Lines before the one containing "forward-thinking IT consultants" in the records below are to be left out; that line and all after it, through the end, are to be retyped exactly.

---

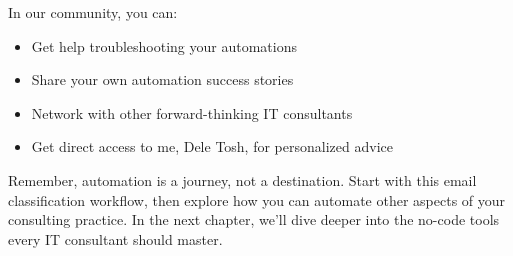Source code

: In our community, you can:
\begin{itemize}
    \item Get help troubleshooting your automations
    \item Share your own automation success stories
    \item Network with other forward-thinking IT consultants
    \item Get direct access to me, Dele Tosh, for personalized advice
\end{itemize}

Remember, automation is a journey, not a destination. Start with this email classification workflow, then explore how you can automate other aspects of your consulting practice. In the next chapter, we'll dive deeper into the no-code tools every IT consultant should master.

---

[Reply to the task]
    \item Network with other forward-thinking IT consultants
    \item Get direct access to me, Dele Tosh, for personalized advice
\end{itemize}

Remember, automation is a journey, not a destination. Start with this email classification workflow, then explore how you can automate other aspects of your consulting practice. In the next chapter, we'll dive deeper into the no-code tools every IT consultant should master.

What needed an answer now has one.